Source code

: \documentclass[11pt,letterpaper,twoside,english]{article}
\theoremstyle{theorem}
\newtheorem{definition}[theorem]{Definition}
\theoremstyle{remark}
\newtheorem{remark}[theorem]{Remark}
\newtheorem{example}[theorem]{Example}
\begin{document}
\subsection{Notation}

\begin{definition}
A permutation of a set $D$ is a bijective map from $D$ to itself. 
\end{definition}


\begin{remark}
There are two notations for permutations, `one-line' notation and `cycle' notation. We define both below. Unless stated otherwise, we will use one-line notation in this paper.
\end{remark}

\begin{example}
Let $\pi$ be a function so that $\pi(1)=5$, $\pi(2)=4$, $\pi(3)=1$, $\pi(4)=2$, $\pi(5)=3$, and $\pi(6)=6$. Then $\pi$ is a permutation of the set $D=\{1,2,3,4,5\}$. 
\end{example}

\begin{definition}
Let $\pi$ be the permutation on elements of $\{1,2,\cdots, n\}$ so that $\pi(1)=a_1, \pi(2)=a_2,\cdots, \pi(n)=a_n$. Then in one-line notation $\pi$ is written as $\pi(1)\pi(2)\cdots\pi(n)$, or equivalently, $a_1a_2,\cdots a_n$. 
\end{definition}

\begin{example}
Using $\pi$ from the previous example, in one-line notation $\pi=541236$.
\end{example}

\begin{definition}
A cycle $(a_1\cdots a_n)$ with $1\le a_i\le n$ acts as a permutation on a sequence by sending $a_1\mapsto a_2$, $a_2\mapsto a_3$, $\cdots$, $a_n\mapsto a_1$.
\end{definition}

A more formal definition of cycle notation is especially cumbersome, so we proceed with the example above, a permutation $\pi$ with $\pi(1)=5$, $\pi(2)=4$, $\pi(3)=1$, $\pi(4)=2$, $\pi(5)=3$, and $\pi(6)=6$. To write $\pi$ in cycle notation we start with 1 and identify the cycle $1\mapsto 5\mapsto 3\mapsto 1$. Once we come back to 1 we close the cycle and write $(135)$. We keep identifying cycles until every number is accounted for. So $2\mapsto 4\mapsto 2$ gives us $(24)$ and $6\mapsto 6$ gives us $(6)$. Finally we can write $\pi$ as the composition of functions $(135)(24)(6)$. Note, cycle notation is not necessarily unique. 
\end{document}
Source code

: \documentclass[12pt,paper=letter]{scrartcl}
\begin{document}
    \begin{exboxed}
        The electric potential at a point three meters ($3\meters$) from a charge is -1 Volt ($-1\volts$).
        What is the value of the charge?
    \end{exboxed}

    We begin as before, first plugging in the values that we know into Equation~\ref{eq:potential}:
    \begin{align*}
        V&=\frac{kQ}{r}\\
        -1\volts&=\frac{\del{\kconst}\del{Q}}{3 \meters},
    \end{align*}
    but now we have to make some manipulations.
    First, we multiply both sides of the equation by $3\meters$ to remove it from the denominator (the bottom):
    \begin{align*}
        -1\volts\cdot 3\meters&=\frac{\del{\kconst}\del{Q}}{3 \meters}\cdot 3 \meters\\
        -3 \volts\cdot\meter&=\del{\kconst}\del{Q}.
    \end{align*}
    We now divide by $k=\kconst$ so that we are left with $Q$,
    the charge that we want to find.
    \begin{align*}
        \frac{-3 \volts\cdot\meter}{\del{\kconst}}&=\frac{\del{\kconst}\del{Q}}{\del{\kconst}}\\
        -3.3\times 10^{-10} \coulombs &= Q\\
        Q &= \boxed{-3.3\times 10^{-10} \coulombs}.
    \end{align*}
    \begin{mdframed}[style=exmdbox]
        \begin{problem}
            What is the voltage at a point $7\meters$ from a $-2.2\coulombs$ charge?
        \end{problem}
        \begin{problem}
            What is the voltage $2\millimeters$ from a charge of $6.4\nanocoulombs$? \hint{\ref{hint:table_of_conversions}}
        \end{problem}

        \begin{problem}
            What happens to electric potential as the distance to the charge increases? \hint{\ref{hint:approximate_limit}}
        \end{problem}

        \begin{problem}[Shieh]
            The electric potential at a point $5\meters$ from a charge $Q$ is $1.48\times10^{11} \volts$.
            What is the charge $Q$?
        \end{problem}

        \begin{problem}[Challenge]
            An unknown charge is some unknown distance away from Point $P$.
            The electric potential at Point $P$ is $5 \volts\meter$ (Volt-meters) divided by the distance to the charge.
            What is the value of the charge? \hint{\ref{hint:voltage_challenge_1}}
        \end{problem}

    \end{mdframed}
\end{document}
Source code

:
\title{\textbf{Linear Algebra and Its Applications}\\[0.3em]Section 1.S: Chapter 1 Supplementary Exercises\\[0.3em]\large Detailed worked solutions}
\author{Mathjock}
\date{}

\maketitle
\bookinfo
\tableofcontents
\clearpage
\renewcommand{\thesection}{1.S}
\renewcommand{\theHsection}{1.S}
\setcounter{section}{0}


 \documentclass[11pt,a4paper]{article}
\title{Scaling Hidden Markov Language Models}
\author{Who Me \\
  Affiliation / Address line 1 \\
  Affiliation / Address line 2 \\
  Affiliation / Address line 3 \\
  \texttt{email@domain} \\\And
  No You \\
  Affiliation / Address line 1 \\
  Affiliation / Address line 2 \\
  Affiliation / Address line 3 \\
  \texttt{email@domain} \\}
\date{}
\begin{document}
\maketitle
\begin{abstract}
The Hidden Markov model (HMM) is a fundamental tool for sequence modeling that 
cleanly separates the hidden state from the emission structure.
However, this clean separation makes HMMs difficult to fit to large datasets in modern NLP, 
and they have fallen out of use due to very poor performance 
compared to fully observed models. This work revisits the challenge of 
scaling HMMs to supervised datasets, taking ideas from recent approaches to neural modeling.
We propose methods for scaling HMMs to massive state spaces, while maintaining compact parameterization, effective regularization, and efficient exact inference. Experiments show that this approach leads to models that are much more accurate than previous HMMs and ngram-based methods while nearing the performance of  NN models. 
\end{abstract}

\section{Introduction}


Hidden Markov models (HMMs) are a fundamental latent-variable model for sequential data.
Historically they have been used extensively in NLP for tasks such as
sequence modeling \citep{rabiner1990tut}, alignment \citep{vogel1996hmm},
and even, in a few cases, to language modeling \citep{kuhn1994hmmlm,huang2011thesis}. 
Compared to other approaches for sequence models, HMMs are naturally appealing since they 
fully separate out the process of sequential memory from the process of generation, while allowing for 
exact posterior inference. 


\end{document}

◆ ◆ ◆ ◆

WHAT YOU WILL DO: Count how many lines in the data above hold the string "they", and give the number with no other words.

WRITTEN RESPONSE: 3